Overview

This code in this repo uses the Python pandas and sklearn libraries to analyse the Stack Overflow 2020 Developer Survey Results.

The focus of this analysis is to look at differences in responses by country and attempt to build linear classifiers for specific countries.

The author is a noob data scientist completing the Udacity Data Science Nano degree, and the first assignment requires:

The classifiers suck and should not be used in any meaningful way, but the journey was bountiful and well documented.

Business Overview

A general exploration of the data is presented, and then several specific business questions are answered:

Which countries had the most respondents ?
Were there any country based biases in the technology preferences surevey responses ?
Can we predict a respondents country of origin using their answers, excluding answers that obviously directly predict country ?

Installation Notes

Get the survey results

I chose not to include the 94MB survey results in the git repo. So you will need to get them yourself.

Go here
download and ensure this file is in place: notebook/assets/survey_results_public.csv
download and ensure this file is in place: notebook/assets/survey_results_schema.csv

(Option A) Run notebooks via docker

This repo assumes a local docker installation, and uses the jupyter/datascience-notebook to create a portable workspace that requires no other installation.

To get this running locally on OSX or Linux:

install docker desktop
in your terminal of choice with CWD set to the repo root execute: ./bin/go.sh
in the lines of text output, find the localhost link and copy/paste it into your browser.
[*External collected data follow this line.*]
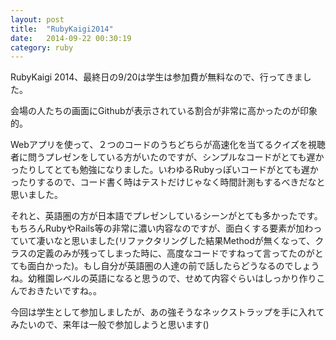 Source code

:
 ```yaml
---
layout: post
title:  "RubyKaigi2014"
date:   2014-09-22 00:30:19
category: ruby
---
```


RubyKaigi 2014、最終日の9/20は学生は参加費が無料なので、行ってきました。

会場の人たちの画面にGithubが表示されている割合が非常に高かったのが印象的。

Webアプリを使って、２つのコードのうちどちらが高速化を当てるクイズを視聴者に問うプレゼンをしている方がいたのですが、シンプルなコードがとても遅かったりしてとても勉強になりました。いわゆるRubyっぽいコードがとても遅かったりするので、コード書く時はテストだけじゃなく時間計測もするべきだなと思いました。

それと、英語圏の方が日本語でプレゼンしているシーンがとても多かったです。もちろんRubyやRails等の非常に濃い内容なのですが、面白くする要素が加わっていて凄いなと思いました(リファクタリングした結果Methodが無くなって、クラスの定義のみが残ってしまった時に、高度なコードですねって言ってたのがとても面白かった)。もし自分が英語圏の人達の前で話したらどうなるのでしょうね。幼稚園レベルの英語になると思うので、せめて内容ぐらいはしっかり作りこんでおきたいですね。。

今回は学生として参加しましたが、あの強そうなネックストラップを手に入れてみたいので、来年は一般で参加しようと思います()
Example link:
- http://127.0.0.1:8888/lab?token=abc123beepbeep456boopboop

./bin/go.sh creates a docker container hosting the jupyter notebook with a mount the the ./notebooks directory of this repo.

This is the content of the bin/go file circa July 17, 2021:

docker run --rm -p 8888:8888 --name ds-so2020 -e JUPYTER_ENABLE_LAB=yes -v $(pwd)/notebook:/home/jovyan/work jupyter/datascience-notebook:latest

(Option B) Run notebooks locally via ipython

NOTE: only tested on mac

Simply run ./setup.sh to create a python virtual env, and install all required dependencies

Motivation

From above:

The author is a noob data scientist completing the Udacity Data Science Nano degree, and the first assignment requires a repo and a blog.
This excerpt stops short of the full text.